This is why reading outside of your discipline can be quite challenging. Most of your mental energy is mostly spent on remembering how the myriad of chunks were assembled. Because these chunks are “standard” within the field, they are rarely introduced in a comprehensive way within the given text. Even when you read within your field deciphering chunks can be challenging as many scientists have few inhibitions about assembling these monstrous babushkas on a moment’s notice. On top of all this, the assembly and explanation of these new monstrous chunks happens only once in the text. When the reader bumps into the monsters a dozen pages later (a common occurrence when reading a thesis), figuring out how a particular abbreviation was assembled (and what it means) can be like searching for the proverbial needle in a haystack. Many times I find myself reading 100+ page thesis only to encounter an acronym and spending 10 minutes hunting down its precise meaning (there it is on page 36!). This is even worse when reading grants (the reader is trying to convince me that they need funds, and all they give me is this alphabet soup???) Even if you the reader have a vague idea about what each chunk is, now you have to understand how you the writer connects the dozen or so monstrous babushka chunks together in complicated and grammatically challenging sentences.
Please. Don’t do this.
Chunking may help you the reader, but it is lazy and can over-complicate your text. Instead, figure out the simplest way of conveying your message in easy to understand building blocks, which use as few specialized chunks as possible.

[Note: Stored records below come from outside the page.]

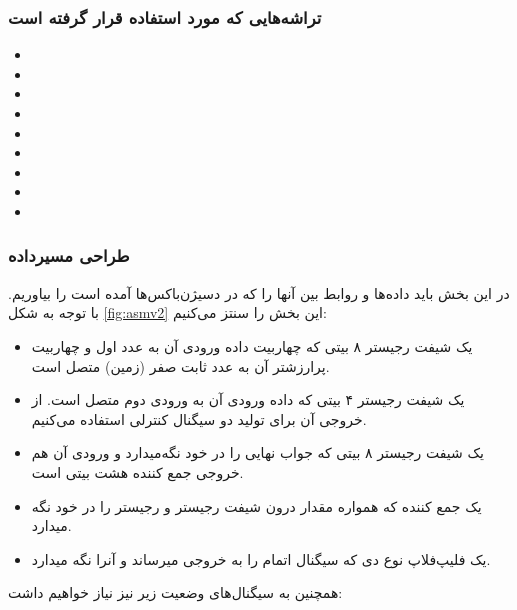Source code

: \documentclass{article}
\begin{document}
\subsubsection{تراشه‌هایی که مورد استفاده قرار گرفته است}
\label{chips}
\begin{itemize}
\item[\lr{74283}]

\item[\lr{74194}]

\item[\lr{74198}]

\item[\lr{7474}]

\item[\lr{2732}]

\item[\lr{}]

\item[\lr{}]

\item[\lr{}]

\item[\lr{}]
\end{itemize}

\subsubsection{طراحی مسیرداده}
در این بخش باید داده‌ها و روابط بین آنها را که در دسیژن‌باکس‌ها آمده است را بیاوریم. با توجه به شکل \ref{fig:asmv2} این بخش را سنتز می‌کنیم:

\begin{itemize}
\item[\lr{A}]
یک شیفت رجیستر ۸ بیتی که چهاربیت داده ورودی آن به عدد اول و چهاربیت پرارزشتر آن به عدد ثابت صفر (زمین) متصل است.
\item[\lr{B}]
یک شیفت رجیستر ۴ بیتی که داده ورودی آن به ورودی دوم متصل است. از خروجی آن برای تولید دو سیگنال کنترلی استفاده می‌کنیم.
\item[\lr{C}]
یک شیفت رجیستر ۸ بیتی که جواب نهایی را در خود نگه‌میدارد و ورودی آن هم خروجی جمع کننده هشت بیتی است.
\item
یک جمع کننده که همواره مقدار درون شیفت رجیستر  و رجیستر  را در خود نگه میدارد.
\item[\lr{F}]
یک فلیپ‌فلاپ نوع دی که سیگنال اتمام را به خروجی میرساند و آنرا نگه میدارد.

\end{itemize}

همچنین به سیگنال‌های وضعیت زیر نیز نیاز خواهیم داشت:
\end{document}
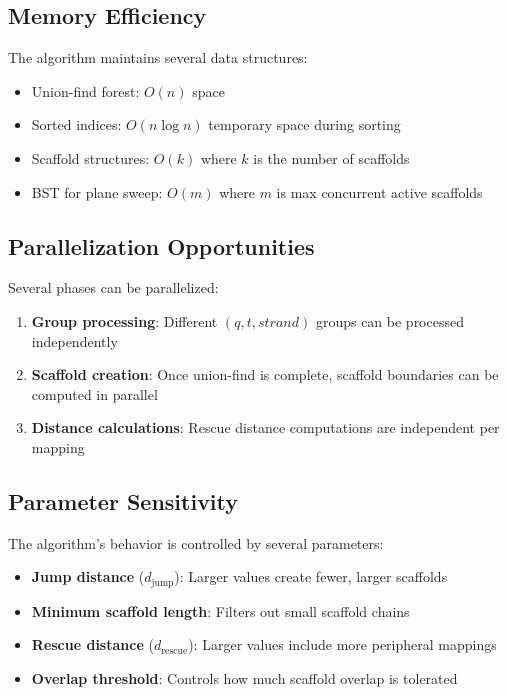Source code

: \documentclass[11pt]{article}
\begin{document}
\subsection{Memory Efficiency}

The algorithm maintains several data structures:
\begin{itemize}
    \item Union-find forest: $O(n)$ space
    \item Sorted indices: $O(n \log n)$ temporary space during sorting
    \item Scaffold structures: $O(k)$ where $k$ is the number of scaffolds
    \item BST for plane sweep: $O(m)$ where $m$ is max concurrent active scaffolds
\end{itemize}

\subsection{Parallelization Opportunities}

Several phases can be parallelized:
\begin{enumerate}
    \item \textbf{Group processing}: Different $(q, t, strand)$ groups can be processed independently
    \item \textbf{Scaffold creation}: Once union-find is complete, scaffold boundaries can be computed in parallel
    \item \textbf{Distance calculations}: Rescue distance computations are independent per mapping
\end{enumerate}

\subsection{Parameter Sensitivity}

The algorithm's behavior is controlled by several parameters:

\begin{itemize}
    \item \textbf{Jump distance} ($d_{\text{jump}}$): Larger values create fewer, larger scaffolds
    \item \textbf{Minimum scaffold length}: Filters out small scaffold chains
    \item \textbf{Rescue distance} ($d_{\text{rescue}}$): Larger values include more peripheral mappings
    \item \textbf{Overlap threshold}: Controls how much scaffold overlap is tolerated
\end{itemize}
\end{document}
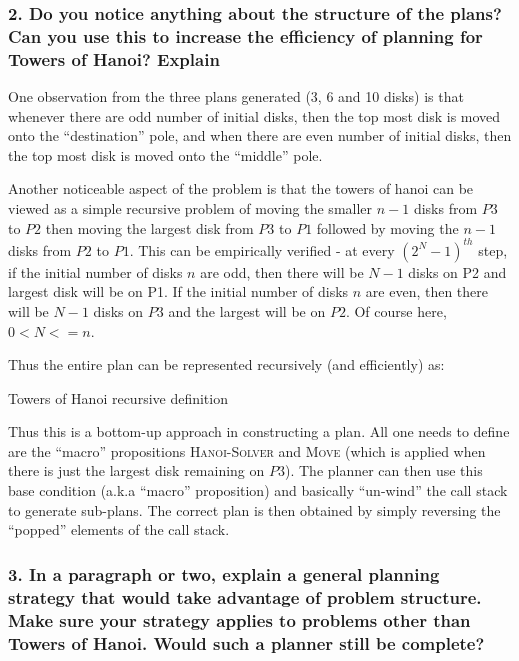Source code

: \documentclass[10pt, letter]{article}
\begin{document}
\subsubsection*{2. Do you notice anything about the structure of the plans? Can you use this to increase the
efficiency of planning for Towers of Hanoi? Explain}
One observation from the three plans generated (3, 6 and 10 disks) is that whenever there are odd number of initial disks, then the top most disk is moved onto the ``destination'' pole, and when there are even number of initial disks, then the top most disk is moved onto the ``middle'' pole.

Another noticeable aspect of the problem is that the towers of hanoi can be viewed as a simple recursive problem of moving the smaller $n-1$ disks from $P3$ to $P2$ then moving the largest disk from $P3$ to $P1$ followed by moving the $n-1$ disks from $P2$ to $P1$. This can be empirically verified - at every $(2^N - 1)^{th}$ step, if the initial number of disks $n$ are odd, then there will be $N-1$ disks on P2 and largest disk will be on P1. If the initial number of disks $n$ are even, then there will be $N-1$ disks on $P3$ and the largest will be on $P2$. Of course here, $0<N<=n$.

Thus the entire plan can be represented recursively (and efficiently) as: 
\begin{algorithm}
  \caption{Towers of Hanoi recursive definition}
  \begin{algorithmic}[1]
		\State {}
		\State {} 
	  	\State {}
    \EndFunction
  \end{algorithmic}
\end{algorithm}

Thus this is a bottom-up approach in constructing a plan. All one needs to define are the ``macro'' propositions \textsc{Hanoi-Solver} and \textsc{Move} (which is applied when there is just the largest disk remaining on $P3$). The planner can then use this base condition (a.k.a ``macro'' proposition) and basically ``un-wind'' the call stack to generate sub-plans. The correct plan is then obtained by simply reversing the ``popped'' elements of the call stack.


\subsubsection*{3. In a paragraph or two, explain a general planning strategy that would take advantage of
problem structure. Make sure your strategy applies to problems other than Towers of Hanoi.
Would such a planner still be complete?}
\end{document}
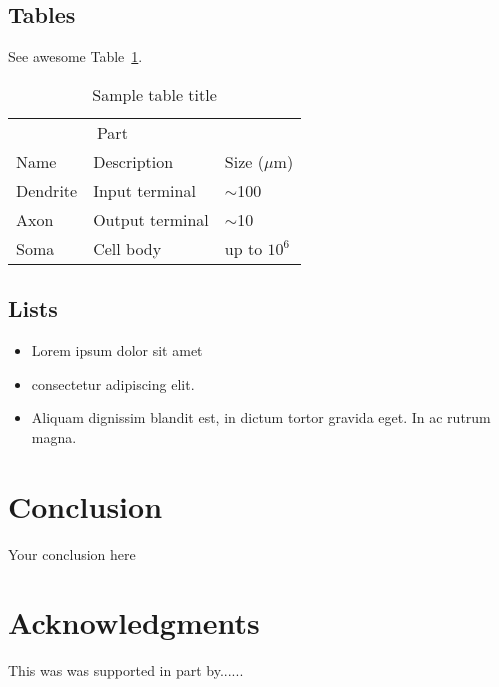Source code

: \documentclass{article}
\begin{document}
\subsection{Tables}
\lipsum[12]
See awesome Table~\ref{tab:table}.

\begin{table}
 \caption{Sample table title}
  \centering
  \begin{tabular}{lll}
    \toprule
    \multicolumn{2}{c}{Part}                   \\
    \cmidrule(r){1-2}
    Name     & Description     & Size ($\mu$m) \\
    \midrule
    Dendrite & Input terminal  & $\sim$100     \\
    Axon     & Output terminal & $\sim$10      \\
    Soma     & Cell body       & up to $10^6$  \\
    \bottomrule
  \end{tabular}
  \label{tab:table}
\end{table}

\subsection{Lists}
\begin{itemize}
\item Lorem ipsum dolor sit amet
\item consectetur adipiscing elit. 
\item Aliquam dignissim blandit est, in dictum tortor gravida eget. In ac rutrum magna.
\end{itemize}


\section{Conclusion}
Your conclusion here

\section*{Acknowledgments}
This was was supported in part by......

  
  
\end{document}
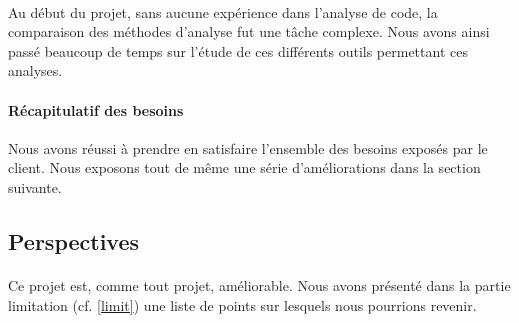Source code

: \documentclass{scrartcl}
\begin{document}
    \paragraph{}Au début du projet, sans aucune expérience dans l'analyse de code, la comparaison des méthodes d'analyse fut une tâche complexe. Nous avons ainsi passé beaucoup de temps sur l'étude de ces différents outils permettant ces analyses.

    
    \paragraph{Récapitulatif des besoins}Nous avons réussi à prendre en satisfaire l'ensemble des besoins exposés par le client. Nous exposons tout de même une série d'améliorations dans la section suivante.
    

\subsection{Perspectives}
    
    \paragraph{}Ce projet est, comme tout projet, améliorable. Nous avons présenté dans la partie limitation (cf. \ref{limit}) une liste de points sur lesquels nous pourrions revenir.
    
\end{document}
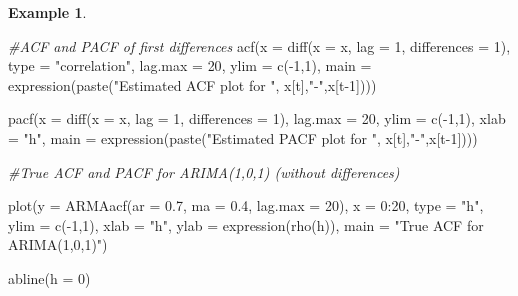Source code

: \documentclass[
]{book}
\newenvironment{Shaded}{\begin{snugshade}}{\end{snugshade}}
\newcommand{\AttributeTok}[1]{\textcolor[rgb]{0.77,0.63,0.00}{#1}}
\newcommand{\CommentTok}[1]{\textcolor[rgb]{0.56,0.35,0.01}{\textit{#1}}}
\newcommand{\DecValTok}[1]{\textcolor[rgb]{0.00,0.00,0.81}{#1}}
\newcommand{\FloatTok}[1]{\textcolor[rgb]{0.00,0.00,0.81}{#1}}
\newcommand{\FunctionTok}[1]{\textcolor[rgb]{0.00,0.00,0.00}{#1}}
\newcommand{\NormalTok}[1]{#1}
\newcommand{\OtherTok}[1]{\textcolor[rgb]{0.56,0.35,0.01}{#1}}
\newcommand{\SpecialCharTok}[1]{\textcolor[rgb]{0.00,0.00,0.00}{#1}}
\newcommand{\StringTok}[1]{\textcolor[rgb]{0.31,0.60,0.02}{#1}}
\theoremstyle{definition}
\theoremstyle{definition}
\newtheorem{example}{Example}[chapter]
\theoremstyle{definition}
\theoremstyle{definition}
\theoremstyle{remark}
\begin{document}
\begin{example}
\begin{Shaded}
\begin{Highlighting}[]
\CommentTok{\#ACF and PACF of first differences}
\FunctionTok{acf}\NormalTok{(}\AttributeTok{x =} \FunctionTok{diff}\NormalTok{(}\AttributeTok{x =}\NormalTok{ x, }\AttributeTok{lag =} \DecValTok{1}\NormalTok{, }\AttributeTok{differences =} \DecValTok{1}\NormalTok{), }\AttributeTok{type =} 
      \StringTok{"correlation"}\NormalTok{, }\AttributeTok{lag.max =} \DecValTok{20}\NormalTok{, }\AttributeTok{ylim =} \FunctionTok{c}\NormalTok{(}\SpecialCharTok{{-}}\DecValTok{1}\NormalTok{,}\DecValTok{1}\NormalTok{), }\AttributeTok{main =} 
      \FunctionTok{expression}\NormalTok{(}\FunctionTok{paste}\NormalTok{(}\StringTok{"Estimated ACF plot for "}\NormalTok{, x[t],}\StringTok{"{-}"}\NormalTok{,x[t}\DecValTok{{-}1}\NormalTok{])))}

\FunctionTok{pacf}\NormalTok{(}\AttributeTok{x =} \FunctionTok{diff}\NormalTok{(}\AttributeTok{x =}\NormalTok{ x, }\AttributeTok{lag =} \DecValTok{1}\NormalTok{, }\AttributeTok{differences =} \DecValTok{1}\NormalTok{), lag.max }
      \OtherTok{=} \DecValTok{20}\NormalTok{, }\AttributeTok{ylim =} \FunctionTok{c}\NormalTok{(}\SpecialCharTok{{-}}\DecValTok{1}\NormalTok{,}\DecValTok{1}\NormalTok{), }\AttributeTok{xlab =} \StringTok{"h"}\NormalTok{, }\AttributeTok{main =} 
      \FunctionTok{expression}\NormalTok{(}\FunctionTok{paste}\NormalTok{(}\StringTok{"Estimated PACF plot for "}\NormalTok{, x[t],}\StringTok{"{-}"}\NormalTok{,x[t}\DecValTok{{-}1}\NormalTok{])))}
 
\CommentTok{\#True ACF and PACF for ARIMA(1,0,1) (without differences)}

\FunctionTok{plot}\NormalTok{(}\AttributeTok{y =} \FunctionTok{ARMAacf}\NormalTok{(}\AttributeTok{ar =} \FloatTok{0.7}\NormalTok{, }\AttributeTok{ma =} \FloatTok{0.4}\NormalTok{, }\AttributeTok{lag.max =} \DecValTok{20}\NormalTok{), }\AttributeTok{x =} 
      \DecValTok{0}\SpecialCharTok{:}\DecValTok{20}\NormalTok{, }\AttributeTok{type =} \StringTok{"h"}\NormalTok{, }\AttributeTok{ylim =} \FunctionTok{c}\NormalTok{(}\SpecialCharTok{{-}}\DecValTok{1}\NormalTok{,}\DecValTok{1}\NormalTok{), }\AttributeTok{xlab =} \StringTok{"h"}\NormalTok{, }\AttributeTok{ylab =} 
      \FunctionTok{expression}\NormalTok{(}\FunctionTok{rho}\NormalTok{(h)), }\AttributeTok{main =} \StringTok{"True ACF for }
\StringTok{      ARIMA(1,0,1)"}\NormalTok{)}

\FunctionTok{abline}\NormalTok{(}\AttributeTok{h =} \DecValTok{0}\NormalTok{)}


\end{Highlighting}
\end{Shaded}
\end{example}
\end{document}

I realize that chunking is sometimes impossible to avoid. And when many of the chunks are well-know in your discipline, it may be preferable to use them. But realize that when your text is bloated with field-specific chunks, you prevent readers from outside your discipline from understanding what the hell you are trying to say. If your text is full of your own babushka monstrosities, they you are writing a horror script, not a scientific paper/grant/thesis/proposal.